ICT:The correct Desing Philosophy
Lessons Learned and Design Philosophy
This page documents the design philosophy and lessons learned that guide the development of this MediaWiki-based research system.
It exists to make implicit experience explicit, and to serve as a long-term guardrail against common project failure modes.
Background
Decades of experience in academic and government-related projects show a recurring pattern:
- A significant portion of projects are never completed
- Many completed systems are never used
- Most successful systems only become useful after substantial rework
Despite advances in technology, this pattern has remained largely unchanged over time.
The primary causes are rarely technical. They are conceptual and organizational.
Core Observation
Most project failures originate from:
- Unclear or unstable concepts
- Implicit assumptions that are never documented
- Premature implementation
- Confusion between structure, storage, and presentation
- Lack of a shared mental model among stakeholders
Once implementation begins, correcting these issues becomes exponentially more expensive.
Fundamental Principle
Implementation should follow understanding, not precede it.
This system is designed according to that principle.
Design Philosophy
The following principles guide all design and implementation decisions.
1. Conceptual Clarity First
- Entities must be explicitly defined before they are modeled
- Names must correspond to clear concepts
- Ambiguous concepts are resolved before implementation
If a concept cannot be explained clearly, it is not ready to be implemented.

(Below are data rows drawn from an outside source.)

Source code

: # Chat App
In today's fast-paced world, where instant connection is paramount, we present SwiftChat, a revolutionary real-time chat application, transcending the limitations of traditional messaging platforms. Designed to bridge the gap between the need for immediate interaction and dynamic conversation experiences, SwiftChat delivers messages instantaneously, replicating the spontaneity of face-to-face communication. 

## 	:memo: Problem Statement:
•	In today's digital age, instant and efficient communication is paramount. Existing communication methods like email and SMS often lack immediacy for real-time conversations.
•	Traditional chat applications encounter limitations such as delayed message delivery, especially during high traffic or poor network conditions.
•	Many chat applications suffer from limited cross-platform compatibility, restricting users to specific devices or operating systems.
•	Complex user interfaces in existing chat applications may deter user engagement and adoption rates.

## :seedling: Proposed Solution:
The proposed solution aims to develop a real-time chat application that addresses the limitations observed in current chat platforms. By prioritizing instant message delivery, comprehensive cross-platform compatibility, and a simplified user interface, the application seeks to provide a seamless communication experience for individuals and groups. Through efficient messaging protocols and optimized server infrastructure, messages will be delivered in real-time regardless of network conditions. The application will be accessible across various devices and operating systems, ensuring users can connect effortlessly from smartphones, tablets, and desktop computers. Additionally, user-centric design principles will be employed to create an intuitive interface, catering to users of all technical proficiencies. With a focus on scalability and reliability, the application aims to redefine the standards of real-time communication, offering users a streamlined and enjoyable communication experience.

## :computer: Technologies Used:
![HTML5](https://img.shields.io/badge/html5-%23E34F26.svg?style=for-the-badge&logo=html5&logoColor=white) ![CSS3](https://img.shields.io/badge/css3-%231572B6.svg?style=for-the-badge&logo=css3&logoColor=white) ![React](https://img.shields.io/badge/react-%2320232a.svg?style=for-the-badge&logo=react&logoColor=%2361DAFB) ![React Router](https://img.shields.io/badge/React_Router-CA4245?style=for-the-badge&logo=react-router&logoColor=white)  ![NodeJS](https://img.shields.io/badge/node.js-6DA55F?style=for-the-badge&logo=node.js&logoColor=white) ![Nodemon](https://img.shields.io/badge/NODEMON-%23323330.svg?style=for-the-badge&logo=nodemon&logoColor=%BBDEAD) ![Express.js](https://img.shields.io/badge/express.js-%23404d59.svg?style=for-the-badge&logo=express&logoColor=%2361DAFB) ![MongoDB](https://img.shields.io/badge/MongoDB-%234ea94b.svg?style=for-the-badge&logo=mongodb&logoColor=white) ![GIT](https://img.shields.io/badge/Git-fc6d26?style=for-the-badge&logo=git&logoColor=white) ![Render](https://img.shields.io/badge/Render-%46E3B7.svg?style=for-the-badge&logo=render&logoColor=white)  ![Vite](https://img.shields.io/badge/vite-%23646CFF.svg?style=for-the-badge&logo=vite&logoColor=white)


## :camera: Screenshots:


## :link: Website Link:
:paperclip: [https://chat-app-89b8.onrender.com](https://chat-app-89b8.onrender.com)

2. Documentation Is Part of the System
Design documentation is not an afterthought.
ICT pages are treated as:
- Design agreements
- Memory of decisions
- Context for future contributors
- Protection against ad-hoc changes
Undocumented decisions are considered unstable.
3. Slow Down at the Right Moment
Time invested early in:
- analysis
- reflection
- documentation
prevents large-scale refactoring later.
Deliberate pauses before implementation are a feature, not a delay.
4. Separate Concerns Explicitly
The system separates:
- Historical reality (HeritageObjects, Actors)
- Interpretation and narrative (ResearchChapters)
- Representation (DigitalAssets)
- Storage (Files)
- Technical infrastructure (Cargo, Page Schemas)
Blurring these layers leads to brittle systems.
5. Avoid Premature Optimization and Automation
Automation is introduced only when:
- the underlying model is stable
- workflows are well understood
- manual processes have proven their value
Early automation hides conceptual flaws instead of solving them.
6. Favor Evolution over Perfection
The goal is not a perfect initial model, but a stable and evolvable one.
Changes are expected, but they must be:
- intentional
- documented
- conceptually justified
Schema drift without reflection is discouraged.
7. Implementation Is Reversible; Conceptual Errors Are Not
Technical choices can often be changed. Conceptual misunderstandings are far more costly.
For this reason:
- ER models are frozen before implementation
- Entity definitions are agreed upon first
- Structural changes require reflection
Working Method
The adopted working method follows this cycle:
- Think
- Define
- Document
- Review
- Reflect
- Implement
- Evaluate
- Iterate deliberately
Skipping steps increases the risk of failure.
Intended Audience
This page is intended for:
- System administrators
- Editors involved in structural decisions
- Future maintainers
- Anyone wondering why things are done this way
It is not intended as a technical manual.
Status
This document expresses the current design philosophy.
It should evolve only when experience clearly justifies it.